Counsellor denies she was part of conspiracy
A psychologist whose error led to a false report of child sex abuse being made against Garda whistleblower Maurice McCabe has denied being part of any conspiracy against him.
Laura Brophy was asked by the chairman of the Disclosures Tribunal, Mr Justice Peter Charleton, if there was any way she could have forwarded the false report deliberately.
She replied: "There is no way I would have done anything like that."
The tribunal is investigating the circumstances surrounding how a false claim of sex abuse was recorded and whether it was subsequently used by senior gardaí to smear Sgt McCabe.
The tribunal had already heard evidence that a report compiled by Ms Brophy, who works for the HSE's Rian counselling service, contained incorrect information regarding a complaint by a woman known as Ms D against Sgt McCabe.
Ms D's allegation was that Sgt McCabe had "dry humped" her when she was six or seven years of age while they were playing hide and seek.
But a report forwarded by Ms Brophy to HSE child protection services in August 2013, which was in turn forwarded to gardaí, contained a more serious allegation, not made by Ms D, that she had been subject to digital penetration, both vaginal and anal.
This appears to have been lifted in error from a report dealing with another client of Ms Brophy, known as Ms Y.

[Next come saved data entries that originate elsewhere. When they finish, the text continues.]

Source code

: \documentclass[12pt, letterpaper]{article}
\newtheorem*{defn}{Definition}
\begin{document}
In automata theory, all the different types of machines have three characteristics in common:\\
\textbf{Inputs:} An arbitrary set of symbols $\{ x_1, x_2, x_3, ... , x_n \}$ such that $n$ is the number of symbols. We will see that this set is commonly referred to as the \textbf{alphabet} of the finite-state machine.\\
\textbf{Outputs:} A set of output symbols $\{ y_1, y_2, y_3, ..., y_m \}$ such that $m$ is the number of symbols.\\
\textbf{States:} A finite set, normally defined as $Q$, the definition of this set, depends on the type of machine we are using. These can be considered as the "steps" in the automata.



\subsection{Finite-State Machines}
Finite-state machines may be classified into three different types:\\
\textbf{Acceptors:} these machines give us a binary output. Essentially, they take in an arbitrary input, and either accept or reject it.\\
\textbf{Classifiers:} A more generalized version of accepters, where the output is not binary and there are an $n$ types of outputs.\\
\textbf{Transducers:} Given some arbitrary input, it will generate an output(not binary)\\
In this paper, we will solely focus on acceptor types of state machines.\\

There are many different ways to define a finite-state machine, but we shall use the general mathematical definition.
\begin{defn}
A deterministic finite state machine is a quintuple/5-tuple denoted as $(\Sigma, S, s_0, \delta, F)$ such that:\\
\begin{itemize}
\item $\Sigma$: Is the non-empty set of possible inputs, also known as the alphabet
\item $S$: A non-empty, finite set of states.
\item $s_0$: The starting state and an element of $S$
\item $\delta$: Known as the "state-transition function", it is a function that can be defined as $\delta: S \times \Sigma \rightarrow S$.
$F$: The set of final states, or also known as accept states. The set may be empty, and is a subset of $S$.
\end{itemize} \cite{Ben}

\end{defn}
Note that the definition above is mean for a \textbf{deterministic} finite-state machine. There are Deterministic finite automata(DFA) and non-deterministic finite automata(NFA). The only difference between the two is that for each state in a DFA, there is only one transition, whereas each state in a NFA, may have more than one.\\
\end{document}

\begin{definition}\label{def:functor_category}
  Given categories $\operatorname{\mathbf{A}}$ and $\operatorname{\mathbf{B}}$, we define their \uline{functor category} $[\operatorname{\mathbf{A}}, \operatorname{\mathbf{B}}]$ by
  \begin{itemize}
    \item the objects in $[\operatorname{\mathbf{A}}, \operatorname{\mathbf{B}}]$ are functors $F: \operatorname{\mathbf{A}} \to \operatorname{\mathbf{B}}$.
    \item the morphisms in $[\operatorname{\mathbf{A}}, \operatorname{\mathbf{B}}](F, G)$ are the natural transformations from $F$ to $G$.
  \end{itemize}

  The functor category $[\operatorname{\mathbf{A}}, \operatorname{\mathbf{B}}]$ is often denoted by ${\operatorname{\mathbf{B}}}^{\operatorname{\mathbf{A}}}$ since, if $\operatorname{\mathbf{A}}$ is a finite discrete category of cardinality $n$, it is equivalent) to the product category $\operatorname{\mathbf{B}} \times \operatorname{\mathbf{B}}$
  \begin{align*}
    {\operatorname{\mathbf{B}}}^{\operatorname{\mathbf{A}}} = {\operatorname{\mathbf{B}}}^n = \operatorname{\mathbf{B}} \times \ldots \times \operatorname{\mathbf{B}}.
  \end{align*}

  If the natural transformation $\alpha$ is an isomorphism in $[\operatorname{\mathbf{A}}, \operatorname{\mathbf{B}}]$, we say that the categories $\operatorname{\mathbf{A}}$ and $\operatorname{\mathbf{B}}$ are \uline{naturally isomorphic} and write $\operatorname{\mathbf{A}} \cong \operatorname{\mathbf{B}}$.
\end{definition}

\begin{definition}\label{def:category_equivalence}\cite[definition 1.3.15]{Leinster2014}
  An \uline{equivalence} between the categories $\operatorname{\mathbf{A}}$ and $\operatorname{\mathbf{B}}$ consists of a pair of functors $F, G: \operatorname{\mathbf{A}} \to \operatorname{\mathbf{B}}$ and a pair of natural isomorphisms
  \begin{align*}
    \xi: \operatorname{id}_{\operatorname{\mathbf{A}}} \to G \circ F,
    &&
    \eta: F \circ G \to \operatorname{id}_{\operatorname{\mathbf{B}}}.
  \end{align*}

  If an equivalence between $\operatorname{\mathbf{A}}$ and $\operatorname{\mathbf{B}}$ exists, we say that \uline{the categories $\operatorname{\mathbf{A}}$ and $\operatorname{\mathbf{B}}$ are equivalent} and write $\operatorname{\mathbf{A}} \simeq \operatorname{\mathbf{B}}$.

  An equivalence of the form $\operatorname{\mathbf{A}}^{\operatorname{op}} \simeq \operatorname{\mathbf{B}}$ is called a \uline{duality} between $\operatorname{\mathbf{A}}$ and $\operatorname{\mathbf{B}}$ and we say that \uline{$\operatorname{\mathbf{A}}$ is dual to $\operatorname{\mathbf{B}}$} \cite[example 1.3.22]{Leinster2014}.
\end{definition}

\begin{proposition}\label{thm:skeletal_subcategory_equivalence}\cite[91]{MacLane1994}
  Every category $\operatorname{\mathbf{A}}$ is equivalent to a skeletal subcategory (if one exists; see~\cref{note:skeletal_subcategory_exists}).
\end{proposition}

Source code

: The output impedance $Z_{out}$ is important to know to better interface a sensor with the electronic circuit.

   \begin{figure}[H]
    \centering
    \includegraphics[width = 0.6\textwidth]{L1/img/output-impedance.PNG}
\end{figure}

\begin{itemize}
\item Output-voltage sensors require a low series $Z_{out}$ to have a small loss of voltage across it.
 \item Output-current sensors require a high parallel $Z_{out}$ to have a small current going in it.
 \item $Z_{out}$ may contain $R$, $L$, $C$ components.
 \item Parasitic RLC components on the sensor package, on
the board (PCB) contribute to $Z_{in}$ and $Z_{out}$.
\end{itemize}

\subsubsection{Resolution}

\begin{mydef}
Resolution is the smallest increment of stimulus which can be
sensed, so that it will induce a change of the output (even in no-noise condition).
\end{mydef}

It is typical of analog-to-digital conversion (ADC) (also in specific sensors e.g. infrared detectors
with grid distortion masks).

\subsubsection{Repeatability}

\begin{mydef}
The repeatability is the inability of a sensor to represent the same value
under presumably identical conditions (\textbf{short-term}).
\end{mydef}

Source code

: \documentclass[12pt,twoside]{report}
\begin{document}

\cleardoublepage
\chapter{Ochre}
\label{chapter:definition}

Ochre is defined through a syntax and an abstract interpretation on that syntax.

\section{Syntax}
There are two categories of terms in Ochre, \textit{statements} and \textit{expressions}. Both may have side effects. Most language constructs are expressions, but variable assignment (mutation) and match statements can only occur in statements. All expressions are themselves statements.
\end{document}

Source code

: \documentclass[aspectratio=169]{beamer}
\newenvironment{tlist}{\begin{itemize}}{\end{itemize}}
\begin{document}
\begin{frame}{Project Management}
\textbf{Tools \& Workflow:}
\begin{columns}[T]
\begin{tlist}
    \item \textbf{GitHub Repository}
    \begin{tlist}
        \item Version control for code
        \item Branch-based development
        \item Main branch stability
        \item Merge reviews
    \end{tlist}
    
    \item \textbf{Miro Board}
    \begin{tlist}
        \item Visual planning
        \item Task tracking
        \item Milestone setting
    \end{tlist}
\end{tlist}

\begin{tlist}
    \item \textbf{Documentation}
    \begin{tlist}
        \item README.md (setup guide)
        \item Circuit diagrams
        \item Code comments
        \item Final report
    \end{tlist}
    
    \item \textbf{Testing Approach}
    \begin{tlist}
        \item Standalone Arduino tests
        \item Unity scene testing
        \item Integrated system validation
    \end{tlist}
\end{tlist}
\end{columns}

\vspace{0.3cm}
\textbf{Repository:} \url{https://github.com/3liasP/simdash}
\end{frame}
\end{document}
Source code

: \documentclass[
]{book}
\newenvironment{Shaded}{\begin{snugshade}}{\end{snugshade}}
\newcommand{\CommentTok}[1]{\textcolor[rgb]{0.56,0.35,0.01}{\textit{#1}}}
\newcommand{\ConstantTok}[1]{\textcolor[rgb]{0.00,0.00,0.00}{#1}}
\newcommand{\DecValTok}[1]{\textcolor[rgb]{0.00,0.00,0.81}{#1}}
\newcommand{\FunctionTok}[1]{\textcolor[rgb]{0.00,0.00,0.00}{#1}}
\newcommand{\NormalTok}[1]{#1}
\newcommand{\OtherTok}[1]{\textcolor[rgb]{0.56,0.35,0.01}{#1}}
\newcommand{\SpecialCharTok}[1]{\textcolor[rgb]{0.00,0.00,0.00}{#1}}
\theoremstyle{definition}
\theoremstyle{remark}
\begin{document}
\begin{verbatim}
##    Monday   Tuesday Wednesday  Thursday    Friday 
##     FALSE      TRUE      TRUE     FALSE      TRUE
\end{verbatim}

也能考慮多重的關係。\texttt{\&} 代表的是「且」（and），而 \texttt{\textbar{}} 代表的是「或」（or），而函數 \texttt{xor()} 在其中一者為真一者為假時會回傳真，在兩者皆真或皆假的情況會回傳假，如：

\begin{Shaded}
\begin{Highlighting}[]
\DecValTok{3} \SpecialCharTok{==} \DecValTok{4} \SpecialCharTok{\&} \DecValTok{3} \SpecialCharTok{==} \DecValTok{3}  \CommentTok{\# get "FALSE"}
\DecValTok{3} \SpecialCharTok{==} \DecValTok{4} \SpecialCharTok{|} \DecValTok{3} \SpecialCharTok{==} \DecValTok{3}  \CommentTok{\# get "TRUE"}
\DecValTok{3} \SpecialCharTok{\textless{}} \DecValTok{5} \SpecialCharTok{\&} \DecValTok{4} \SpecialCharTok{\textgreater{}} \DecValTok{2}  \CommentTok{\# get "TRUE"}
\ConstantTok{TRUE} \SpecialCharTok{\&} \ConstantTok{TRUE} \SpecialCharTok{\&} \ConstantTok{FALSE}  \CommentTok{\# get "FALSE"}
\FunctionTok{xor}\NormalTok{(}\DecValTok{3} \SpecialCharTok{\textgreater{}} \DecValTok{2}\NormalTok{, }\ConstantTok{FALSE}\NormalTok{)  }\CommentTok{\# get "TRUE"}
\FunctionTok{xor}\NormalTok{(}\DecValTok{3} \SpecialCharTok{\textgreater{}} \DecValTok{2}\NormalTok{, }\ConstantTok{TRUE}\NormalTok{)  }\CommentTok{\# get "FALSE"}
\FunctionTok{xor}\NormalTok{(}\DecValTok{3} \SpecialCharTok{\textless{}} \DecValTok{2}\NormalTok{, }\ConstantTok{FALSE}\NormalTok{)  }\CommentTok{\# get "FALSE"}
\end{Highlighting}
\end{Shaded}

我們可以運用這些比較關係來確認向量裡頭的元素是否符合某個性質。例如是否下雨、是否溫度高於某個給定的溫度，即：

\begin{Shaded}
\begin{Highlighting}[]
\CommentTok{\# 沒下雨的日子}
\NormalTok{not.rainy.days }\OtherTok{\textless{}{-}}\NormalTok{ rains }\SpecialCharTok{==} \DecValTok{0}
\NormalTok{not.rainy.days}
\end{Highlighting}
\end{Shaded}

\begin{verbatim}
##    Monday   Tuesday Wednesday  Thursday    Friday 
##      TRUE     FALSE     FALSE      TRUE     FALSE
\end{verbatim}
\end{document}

She has been unable to explain how this happened.
Mr Justice Charleton said that around the time the incorrect report was made, Sgt McCabe was the subject of a disciplinary investigation after a computer seized in a child sex abuse case went missing from a Garda evidence room.
Sgt McCabe was subsequently cleared of any wrongdoing.
Mr Justice Charleton noted Sgt McCabe had been interviewed about the missing computer in June 2013 and that Ms D's referral to Rian came the following month. He said the erroneous report submitted by Ms Brophy would have supported those in the force who were against Sgt McCabe.
Referring to the timing of events, Mr Justice Charleton said: "Can you appreciate that if you had done something deliberate it would have caused maximum damage?"
Ms Brophy said she did appreciate the magnitude of the situation. "I can see how it would have been catastrophic. I would never have been complicit in anything like that," she said.
Ms Brophy said she was not aware of the investigation into the missing computer.
She also said that there had been no direct contact from gardaí subsequent to the mistake in the report being discovered in May 2014. Ms Brophy said she has no friends or relations in An Garda Síochána.
Ms Brophy said she realised she set in train "an appalling injustice" against Sgt McCabe.
During questioning from Michael McDowell SC, for Sgt McCabe, it emerged Ms D had been hoping to become a garda herself around the time she was seen by Ms Brophy.
However, Ms D was worried that reporting the alleged abuse would damage her chances of joining the force.
Mr McDowell said that Ms Brophy had a discussion with her supervisor Fiona Ward about some "serious problems" Ms D was facing at the time.
"Those problems would, if they came to notice, have very seriously affected her capacity to be a member of An Garda Síochána," he said.
The exact nature of the problems were not specified by Mr McDowell.